*Study material*:
********
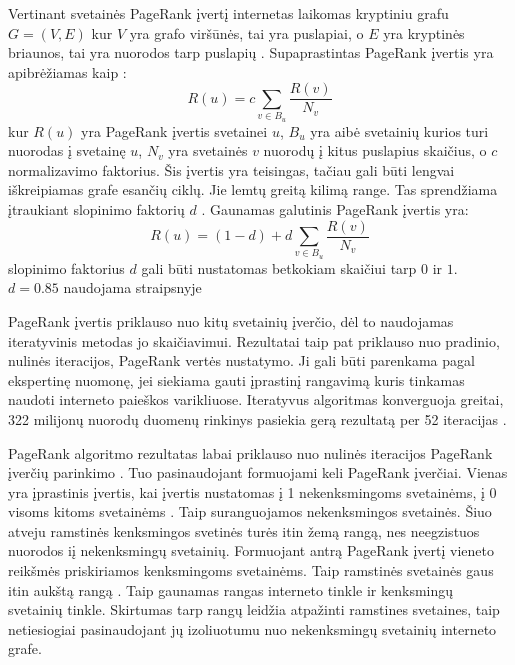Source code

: Vertinant svetainės PageRank įvertį internetas laikomas kryptiniu grafu $G = (V, E)$ kur $V$ yra grafo viršūnės, tai yra puslapiai, o $E$ yra kryptinės briaunos, tai yra nuorodos tarp puslapių \cite{Wu2008}. Supaprastintas PageRank įvertis yra apibrėžiamas kaip \cite{pagerank}:
\begin{equation}
    R(u) = c \sum_{v \in B_u} \frac{R(v)}{N_v}
\end{equation}
kur $R(u)$ yra PageRank įvertis svetainei $u$, $B_u$ yra aibė svetainių kurios turi nuorodas į svetainę $u$, $N_v$ yra svetainės $v$ nuorodų į kitus puslapius skaičius, o $c$ normalizavimo faktorius. Šis įvertis yra teisingas, tačiau gali būti lengvai iškreipiamas grafe esančių ciklų. Jie lemtų greitą kilimą range. Tas sprendžiama įtraukiant slopinimo faktorių $d$ \cite{pagerank}. Gaunamas galutinis PageRank įvertis yra:
\begin{equation}
    R(u) = (1 - d) + d \sum_{v \in B_u} \frac{R(v)}{N_v}
\end{equation}
slopinimo faktorius $d$ gali būti nustatomas betkokiam skaičiui tarp $0$ ir $1$. $d=0.85$ naudojama straipsnyje \cite{pagerank}

 PageRank įvertis priklauso nuo kitų svetainių įverčio, dėl to naudojamas iteratyvinis metodas jo skaičiavimui. Rezultatai taip pat priklauso nuo pradinio, nulinės iteracijos, PageRank vertės nustatymo. Ji gali būti parenkama pagal ekspertinę nuomonę, jei siekiama gauti įprastinį rangavimą kuris tinkamas naudoti interneto paieškos varikliuose.  Iteratyvus algoritmas konverguoja greitai, 322 milijonų nuorodų duomenų rinkinys pasiekia gerą rezultatą per 52 iteracijas \cite{pagerank}.

 PageRank algoritmo rezultatas labai priklauso nuo nulinės iteracijos PageRank įverčių parinkimo \cite{linchpins}. Tuo pasinaudojant formuojami keli PageRank įverčiai. Vienas yra įprastinis įvertis, kai įvertis nustatomas į 1 nekenksmingoms svetainėms, į 0 visoms kitoms svetainėms \cite{linchpins}. Taip suranguojamos nekenksmingos svetainės. Šiuo atveju ramstinės kenksmingos svetinės turės itin žemą rangą, nes neegzistuos nuorodos iį nekenksmingų svetainių. Formuojant antrą PageRank įvertį vieneto reikšmės priskiriamos kenksmingoms svetainėms. Taip ramstinės svetainės gaus itin aukštą rangą \cite{linchpins}. Taip gaunamas rangas interneto tinkle ir kenksmingų svetainių tinkle. Skirtumas tarp rangų leidžia atpažinti ramstines svetaines, taip netiesiogiai pasinaudojant jų izoliuotumu nuo nekenksmingų svetainių interneto grafe.

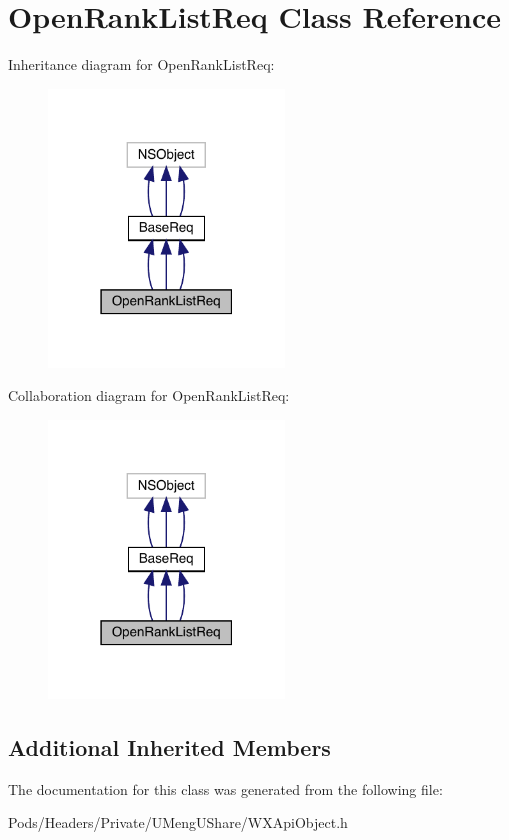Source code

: \hypertarget{interface_open_rank_list_req}{}\section{Open\+Rank\+List\+Req Class Reference}
\label{interface_open_rank_list_req}


Inheritance diagram for Open\+Rank\+List\+Req\+:\nopagebreak
\begin{figure}[H]
\begin{center}
\leavevmode
\includegraphics[width=178pt]{interface_open_rank_list_req__inherit__graph}
\end{center}
\end{figure}


Collaboration diagram for Open\+Rank\+List\+Req\+:\nopagebreak
\begin{figure}[H]
\begin{center}
\leavevmode
\includegraphics[width=178pt]{interface_open_rank_list_req__coll__graph}
\end{center}
\end{figure}
\subsection*{Additional Inherited Members}


The documentation for this class was generated from the following file\+:\begin{DoxyCompactItemize}
\item 
Pods/\+Headers/\+Private/\+U\+Meng\+U\+Share/W\+X\+Api\+Object.\+h\end{DoxyCompactItemize}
********
*Task to complete*: This calls for each record above to be set down exactly, with the images skipped.

*Your solution*:
Source code

: Vertinant svetainės PageRank įvertį internetas laikomas kryptiniu grafu $G = (V, E)$ kur $V$ yra grafo viršūnės, tai yra puslapiai, o $E$ yra kryptinės briaunos, tai yra nuorodos tarp puslapių \cite{Wu2008}. Supaprastintas PageRank įvertis yra apibrėžiamas kaip \cite{pagerank}:
\begin{equation}
    R(u) = c \sum_{v \in B_u} \frac{R(v)}{N_v}
\end{equation}
kur $R(u)$ yra PageRank įvertis svetainei $u$, $B_u$ yra aibė svetainių kurios turi nuorodas į svetainę $u$, $N_v$ yra svetainės $v$ nuorodų į kitus puslapius skaičius, o $c$ normalizavimo faktorius. Šis įvertis yra teisingas, tačiau gali būti lengvai iškreipiamas grafe esančių ciklų. Jie lemtų greitą kilimą range. Tas sprendžiama įtraukiant slopinimo faktorių $d$ \cite{pagerank}. Gaunamas galutinis PageRank įvertis yra:
\begin{equation}
    R(u) = (1 - d) + d \sum_{v \in B_u} \frac{R(v)}{N_v}
\end{equation}
slopinimo faktorius $d$ gali būti nustatomas betkokiam skaičiui tarp $0$ ir $1$. $d=0.85$ naudojama straipsnyje \cite{pagerank}

 PageRank įvertis priklauso nuo kitų svetainių įverčio, dėl to naudojamas iteratyvinis metodas jo skaičiavimui. Rezultatai taip pat priklauso nuo pradinio, nulinės iteracijos, PageRank vertės nustatymo. Ji gali būti parenkama pagal ekspertinę nuomonę, jei siekiama gauti įprastinį rangavimą kuris tinkamas naudoti interneto paieškos varikliuose.  Iteratyvus algoritmas konverguoja greitai, 322 milijonų nuorodų duomenų rinkinys pasiekia gerą rezultatą per 52 iteracijas \cite{pagerank}.

 PageRank algoritmo rezultatas labai priklauso nuo nulinės iteracijos PageRank įverčių parinkimo \cite{linchpins}. Tuo pasinaudojant formuojami keli PageRank įverčiai. Vienas yra įprastinis įvertis, kai įvertis nustatomas į 1 nekenksmingoms svetainėms, į 0 visoms kitoms svetainėms \cite{linchpins}. Taip suranguojamos nekenksmingos svetainės. Šiuo atveju ramstinės kenksmingos svetinės turės itin žemą rangą, nes neegzistuos nuorodos iį nekenksmingų svetainių. Formuojant antrą PageRank įvertį vieneto reikšmės priskiriamos kenksmingoms svetainėms. Taip ramstinės svetainės gaus itin aukštą rangą \cite{linchpins}. Taip gaunamas rangas interneto tinkle ir kenksmingų svetainių tinkle. Skirtumas tarp rangų leidžia atpažinti ramstines svetaines, taip netiesiogiai pasinaudojant jų izoliuotumu nuo nekenksmingų svetainių interneto grafe.

Source code

: \hypertarget{interface_open_rank_list_req}{}\section{Open\+Rank\+List\+Req Class Reference}
\label{interface_open_rank_list_req}


Inheritance diagram for Open\+Rank\+List\+Req\+:\nopagebreak
\begin{figure}[H]
\begin{center}
\leavevmode
\includegraphics[width=178pt]{interface_open_rank_list_req__inherit__graph}
\end{center}
\end{figure}


Collaboration diagram for Open\+Rank\+List\+Req\+:\nopagebreak
\begin{figure}[H]
\begin{center}
\leavevmode
\includegraphics[width=178pt]{interface_open_rank_list_req__coll__graph}
\end{center}
\end{figure}
\subsection*{Additional Inherited Members}


The documentation for this class was generated from the following file\+:\begin{DoxyCompactItemize}
\item 
Pods/\+Headers/\+Private/\+U\+Meng\+U\+Share/W\+X\+Api\+Object.\+h\end{DoxyCompactItemize}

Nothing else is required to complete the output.